Maestro Muti, cosa significa per l’Italia il riconoscimento Unesco al nostro melodramma?
«E’ motivo d’orgoglio. Ma deve fornirci l’occasione per ripensare il modo di intendere e interpretare l’opera italiana, che non può condensarsi affatto nei trastulli d’ugola di soprani e tenori, nell’esibizione muscolare e circense della voce, nell’acuto sguaiato di Vincerò. Sia ben chiaro, non sono contrario agli acuti. Quando ho diretto il Guglielmo Tell rossiniano a Firenze e alla Scala ho chiesto che tutti quelli scritti venissero cantati. Né sono uno che segue acriticamente la partitura. Ma oggi che abbiamo a disposizione le edizioni critiche di tante opere, mi batto affinché non si continui a seguire per inerzia tradizioni esecutive sconsiderate solo perché, come qualcuno dice, si è sempre fatto così. Il melodramma, infatti, è civiltà, arte, non intrattenimento. È parte fondamentale della nostra storia. Una storia secolare che prende le mosse dalla Camerata de’ Bardi e Monteverdi, tra Cinque e Seicento, per arrivare fino a oggi».

Lei spesso si lamenta di come alcuni autori vengano massacrati da direttori e cantanti…
«Giuseppe Verdi è quello che ne soffre di più. Soprattutto i titoli popolari comeRigoletto, Trovatore, Traviata. Quanto male gli è stato fatto e si continua a fargli: ne patisce il musicista ma specialmente l’uomo di teatro, psicologo sottilissimo che andrebbe indagato con la stessa concentrazione con cui ci si accosta a Mozart, Wagner, Richard Strauss».

Ma opera italiana non va ritenuta soltanto quella nata e cresciuta in Italia, vero?
«Certo che no. La sua evoluzione non si limita al nostro Paese. Perché Paisiello e Cimarosa hanno lavorato alla corte di Caterina di Russia, Mercadante a Madrid, Cherubini a Parigi, Salieri ha dominato Vienna, Spontini è stato il sovrano di Berlino. E Rossini conquistò l’Europa, facendo indispettire Beethoven quando divenne di moda tre i viennesi».

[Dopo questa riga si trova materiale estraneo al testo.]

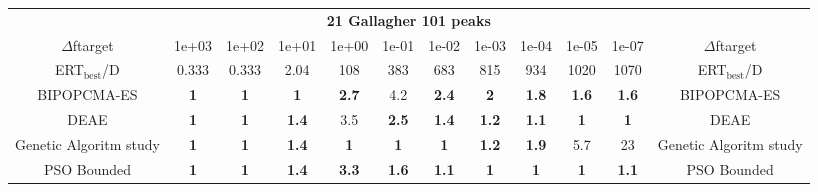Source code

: \begin{tabular}{cccccccccccc}
 & \multicolumn{10}{c}{{\normalsize \textbf{21 Gallagher 101 peaks}}}\\
$\Delta$ftarget& 1e+03& 1e+02& 1e+01& 1e+00& 1e-01& 1e-02& 1e-03& 1e-04& 1e-05& 1e-07 & $\Delta$ftarget \\
ERT$_{\textrm{best}}$/D& 0.333& 0.333& 2.04& 108& 383& 683& 815& 934& 1020& 1070 & ERT$_{\textrm{best}}$/D \\
\hline
BIPOPCMA-ES & \textbf{1} & \textbf{1} & \textbf{1} & \textbf{2.7} & 4.2 & \textbf{2.4} & \textbf{2} & \textbf{1.8} & \textbf{1.6} & \textbf{1.6} & BIPOPCMA-ES \cite{add_an_entry_for_BIPOPCMA-ES_in_bbob.bib}\\
DEAE & \textbf{1} & \textbf{1} & \textbf{1.4} & 3.5 & \textbf{2.5} & \textbf{1.4} & \textbf{1.2} & \textbf{1.1} & \textbf{1} & \textbf{1} & DEAE \cite{add_an_entry_for_DEAE_in_bbob.bib}\\
Genetic Algoritm study & \textbf{1} & \textbf{1} & \textbf{1.4} & \textbf{1} & \textbf{1} & \textbf{1} & \textbf{1.2} & \textbf{1.9} & 5.7 & 23 & Genetic Algoritm study \cite{add_an_entry_for_Genetic Algoritm study_in_bbob.bib}\\
PSO Bounded & \textbf{1} & \textbf{1} & \textbf{1.4} & \textbf{3.3} & \textbf{1.6} & \textbf{1.1} & \textbf{1} & \textbf{1} & \textbf{1} & \textbf{1.1} & PSO Bounded \cite{add_an_entry_for_PSO Bounded_in_bbob.bib}
\end{tabular}
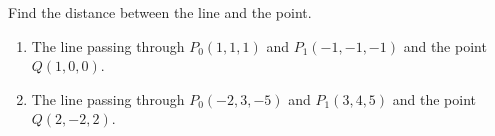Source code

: Find the distance between the line and the point.

\begin{enumerate}
\item The line passing through $P_0(1,1,1)$ and $P_1(-1,-1,-1)$ and the point $Q(1,0,0)$.
\item The line passing through $P_0(-2,3,-5)$ and $P_1(3,4,5)$ and the point $Q(2,-2,2)$. 
\end{enumerate}

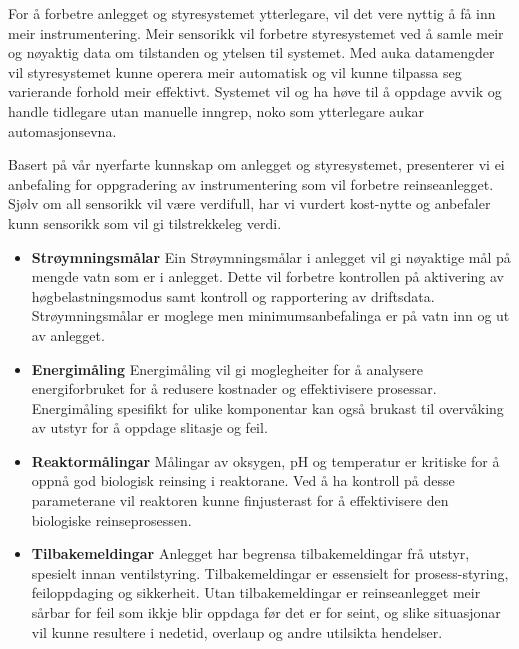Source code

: For å forbetre anlegget og styresystemet ytterlegare, vil det vere nyttig å få inn meir instrumentering. 
Meir sensorikk vil forbetre styresystemet ved å samle meir og nøyaktig data om tilstanden og ytelsen til systemet. 
Med auka datamengder vil styresystemet kunne operera meir automatisk og vil kunne tilpassa seg varierande forhold meir effektivt. 
Systemet vil og ha høve til å oppdage avvik og handle tidlegare utan manuelle inngrep, noko som ytterlegare aukar automasjonsevna.

Basert på vår nyerfarte kunnskap om anlegget og styresystemet, presenterer vi ei
anbefaling for oppgradering av instrumentering som vil forbetre reinseanlegget. 
Sjølv om all sensorikk vil være verdifull, har vi vurdert kost-nytte og anbefaler kunn sensorikk som vil gi tilstrekkeleg verdi.


\begin{itemize}
    \item \textbf{Strøymningsmålar} \newline
        Ein Strøymningsmålar i anlegget vil gi nøyaktige mål på mengde vatn som er i anlegget.
        Dette vil forbetre kontrollen på aktivering av høgbelastningsmodus samt kontroll og rapportering av driftsdata.
        Strøymningsmålar er moglege men minimumsanbefalinga er på vatn inn og ut av anlegget.
    \item \textbf{Energimåling} \newline
        Energimåling vil gi moglegheiter for å analysere energiforbruket for å redusere kostnader og effektivisere prosessar.
        Energimåling spesifikt for ulike komponentar kan også brukast til overvåking av utstyr for å oppdage slitasje og feil.
    \item \textbf{Reaktormålingar} \newline
        Målingar av oksygen, pH og temperatur er kritiske for å oppnå god biologisk reinsing i reaktorane.\newline
        Ved å ha kontroll på desse parameterane vil reaktoren kunne finjusterast for å effektivisere den biologiske reinseprosessen.
    \item \textbf{Tilbakemeldingar} \newline
        Anlegget har begrensa tilbakemeldingar frå utstyr, spesielt innan ventilstyring.
        Tilbakemeldingar er essensielt for prosess-styring, feiloppdaging og sikkerheit.
        Utan tilbakemeldingar er reinseanlegget meir sårbar for feil som ikkje blir oppdaga før det er for seint, 
        og slike situasjonar vil kunne resultere i nedetid, overlaup og andre utilsikta hendelser.

\end{itemize}
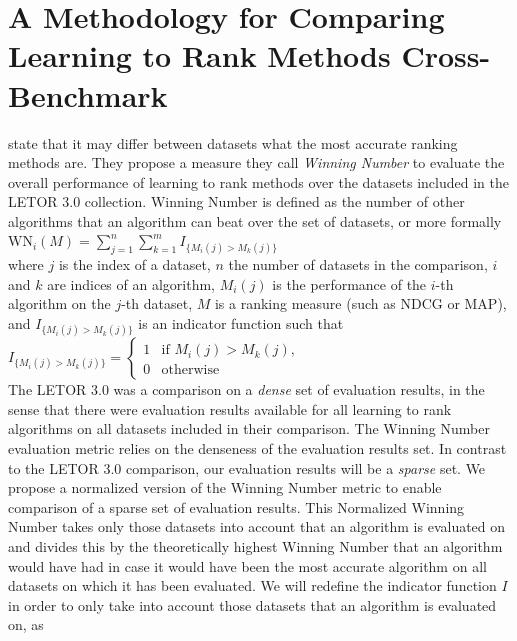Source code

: \documentclass[english, authoryear, preprint]{elsarticle}
\begin{document}
\section{A Methodology for Comparing Learning to Rank Methods Cross-Benchmark}
\cite{Qin2010} state that it may differ between datasets what the most accurate ranking methods are. They propose a measure they call \emph{Winning Number} to evaluate the overall performance of learning to rank methods over the datasets included in the LETOR 3.0 collection. Winning Number is defined as the number of other algorithms that an algorithm can beat over the set of datasets, or more formally\\

$\text{WN}_i(M) = \sum\nolimits_{j=1}^n \sum\nolimits_{k=1}^m I_{\{M_i(j)>M_k(j)\}}$\\

where $j$ is the index of a dataset, $n$ the number of datasets in the comparison, $i$ and $k$ are indices of an algorithm, $M_i(j)$ is the performance of the $i$-th algorithm on the $j$-th dataset, $M$ is a ranking measure (such as NDCG or MAP), and $I_{\{M_i(j)>M_k(j)\}}$ is an indicator function such that\\

$I_{\{M_i(j)>M_k(j)\}} = \begin{cases}
1 & \text{if } M_i(j) > M_k(j), \\
0 & \text{otherwise}
\end{cases}$\\

The LETOR 3.0 was a comparison on a \emph{dense} set of evaluation results, in the sense that there were evaluation results available for all learning to rank algorithms on all datasets included in their comparison. The Winning Number evaluation metric relies on the denseness of the evaluation results set. In contrast to the LETOR 3.0 comparison, our evaluation results will be a \emph{sparse} set. We propose a normalized version of the Winning Number metric to enable comparison of a sparse set of evaluation results. This Normalized Winning Number takes only those datasets into account that an algorithm is evaluated on and divides this by the theoretically highest Winning Number that an algorithm would have had in case it would have been the most accurate algorithm on all datasets on which it has been evaluated. We will redefine the indicator function $I$ in order to only take into account those datasets that an algorithm is evaluated on, as\\
\end{document}
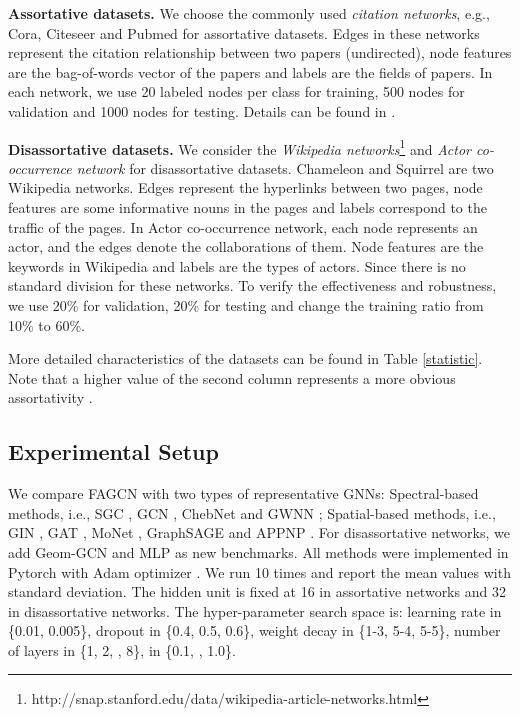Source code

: \documentclass[letterpaper]{article} \usepackage{aaai21}  \usepackage{times}  \usepackage{helvet} \usepackage{courier}  \usepackage[hyphens]{url}  \usepackage{graphicx} \urlstyle{rm} \def\UrlFont{\rm}  \usepackage{natbib}  \usepackage{caption} \frenchspacing  \setlength{\pdfpagewidth}{8.5in}  \setlength{\pdfpageheight}{11in}
\begin{document}
\textbf{Assortative datasets.} We choose the commonly used \emph{citation networks}, e.g., Cora, Citeseer and Pubmed for assortative datasets. Edges in these networks represent the citation relationship between two papers (undirected), node features are the bag-of-words vector of the papers and labels are the fields of papers. In each network, we use 20 labeled nodes per class for training, 500 nodes for validation and 1000 nodes for testing. Details can be found in \cite{GCN}.

\noindent
\textbf{Disassortative datasets.} We consider the \emph{Wikipedia networks}\footnote{http://snap.stanford.edu/data/wikipedia-article-networks.html} and \emph{Actor co-occurrence network} \cite{actornet} for disassortative datasets. 
Chameleon and Squirrel are two Wikipedia networks. Edges represent the hyperlinks between two pages, node features are some informative nouns in the pages and labels correspond to the traffic of the pages.
In Actor co-occurrence network, each node represents an actor, and the edges denote the collaborations of them. Node features are the keywords in Wikipedia and labels are the types of actors. 
Since there is no standard division for these networks. To verify the effectiveness and robustness, we use 20\% for validation, 20\% for testing and change the training ratio from 10\% to 60\%. 

More detailed characteristics of the datasets can be found in Table \ref{statistic}. Note that a higher value of the second column represents a more obvious assortativity \cite{mixing}.

\subsection{Experimental Setup}
\label{setup}

We compare FAGCN with two types of representative GNNs: Spectral-based methods, i.e., SGC \cite{SGC},  GCN \cite{GCN}, ChebNet \cite{ChebNet} and GWNN \cite{GWNN}; Spatial-based methods, i.e., GIN \cite{GIN}, GAT \cite{GAT}, MoNet \cite{MoNet}, GraphSAGE \cite{GraphSAGE} and APPNP \cite{PPNP}. For disassortative networks, we add Geom-GCN \cite{GeomGCN} and MLP as new benchmarks.
All methods were implemented in Pytorch with Adam optimizer \cite{Adam}.
We run 10 times and report the mean values with standard deviation. The hidden unit is fixed at 16 in assortative networks and 32 in disassortative networks.
The hyper-parameter search space is: learning rate in \{0.01, 0.005\}, dropout in \{0.4, 0.5, 0.6\}, weight decay in \{1-3, 5-4, 5-5\}, number of layers in \{1, 2, , 8\},  in \{0.1, , 1.0\}.
\end{document}
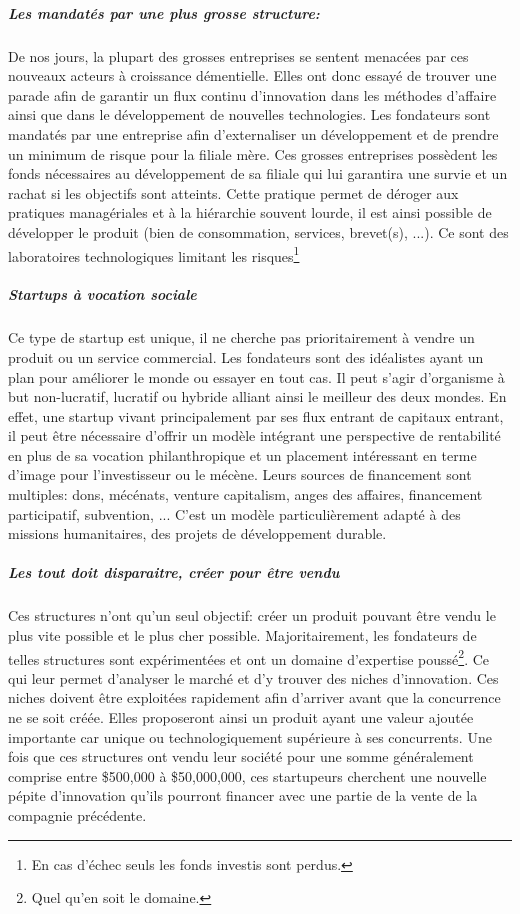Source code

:\documentclass[11pt, a4paper ]{article}
\begin{document}
\begin{spacing}{1.5}
			\subparagraph{Les mandatés par une plus grosse structure:} %
De nos jours, la plupart des grosses entreprises se sentent menacées par ces nouveaux acteurs à croissance démentielle. Elles ont donc essayé de trouver une parade afin de garantir un flux continu d'innovation dans les méthodes d'affaire ainsi que dans le développement de nouvelles technologies. Les fondateurs sont mandatés par une entreprise afin d'externaliser un développement et de prendre un minimum de risque pour la filiale mère. Ces grosses entreprises possèdent les fonds nécessaires au développement de sa filiale qui lui garantira une survie et un rachat si les objectifs sont atteints. Cette pratique permet de déroger aux pratiques managériales et à la hiérarchie souvent lourde, il est ainsi possible de développer le produit (bien de consommation, services, brevet(s), ...). Ce sont des laboratoires technologiques limitant les risques\footnote{En cas d’échec seuls les fonds investis sont perdus.}

			\subparagraph{Startups à vocation sociale} %
Ce type de startup est unique, il ne cherche pas prioritairement à vendre un produit ou un service commercial. Les fondateurs sont des idéalistes ayant un plan pour améliorer le monde ou essayer en tout cas.
Il peut s'agir d'organisme à but non-lucratif, lucratif ou hybride alliant ainsi le meilleur des deux mondes.
En effet, une startup vivant principalement par ses flux entrant de capitaux entrant, il peut être nécessaire d’offrir un modèle intégrant une perspective de rentabilité en plus de sa vocation philanthropique et un placement intéressant en terme d'image pour l'investisseur ou le mécène. Leurs sources de financement sont  multiples: dons, mécénats, venture capitalism, anges des affaires, financement participatif, subvention, ...
C'est un modèle particulièrement adapté à des missions humanitaires, des projets de développement durable.


			\subparagraph{Les \emph{tout doit disparaitre}, créer pour être vendu} %
Ces structures n'ont qu'un seul objectif: créer un produit pouvant être vendu le plus vite possible et le plus cher possible. Majoritairement, les fondateurs de telles structures sont expérimentées et ont un domaine d'expertise poussé\footnote{Quel qu'en soit le domaine.}. Ce qui leur permet d'analyser le marché et d'y trouver des niches d'innovation. Ces niches doivent être exploitées rapidement afin d'arriver avant que la concurrence ne se soit créée. Elles proposeront ainsi un produit ayant une valeur ajoutée importante car unique ou technologiquement supérieure à ses concurrents. Une fois que ces structures ont vendu leur société pour une somme généralement comprise entre \$500,000 à \$50,000,000, ces startupeurs cherchent une nouvelle pépite d'innovation qu'ils pourront financer avec une partie de la vente de la compagnie précédente.


\end{spacing}
\end{document}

Ma possiamo dire italiani anche compositori che tali non sarebbero per l’anagrafe?
«Naturalmente. Basti prendere Mozart, che conosceva alla perfezione la nostra lingua. Lo dimostra l’impeccabilità dei suoi recitativi, da cui prende origine, poi, il modo in cui Verdi scolpisce la parola. Perciò dobbiamo considerare Mozart italiano per metà, tanto era impregnato della nostra cultura. Mi piace rammentare che durante uno dei suoi viaggi confessava al padre di non veder l’ora di arrivare a Napoli, capitale della musica europea nel Settecento. Anche perché, diceva, un’esibizione a Napoli ne vale più di duecento in Germania. Sebbene paghino poco, sottolineava».

Per questo nel concerto “italiano” che la settimana prossima dirigerà a Vienna ha messo anche Mozart?
«Sì, inserito fra composizioni di Catalani, Busoni e di uno Schubert ragazzo che imita Rossini. A suonare è la mia Orchestra Cherubini, un complesso giovanile al ventesimo anno d’attività che fa onore all’Italia».

Il 28 giugno la attende ancora un concerto in mondovisione. Sarà a Lucca per celebrare i cent’anni dalla morte di Giacomo Puccini, compositore che però lei non ha maneggiato tanto.
«Un direttore non può non amarlo. E che nella mia carriera abbia proposto soltanto Manon, Tosca e le sue pagine sinfoniche non è segno di scarso interesse. Ma ho fatto altre scelte di repertorio, che mi hanno condotto anche alla riscoperta di figure grandissime seppur trascurate, come Cherubini, genio assoluto secondo Beethoven. Tuttavia, di Puccini, spero di poter dirige prima o poi quel capolavoro che è La fanciulla del West».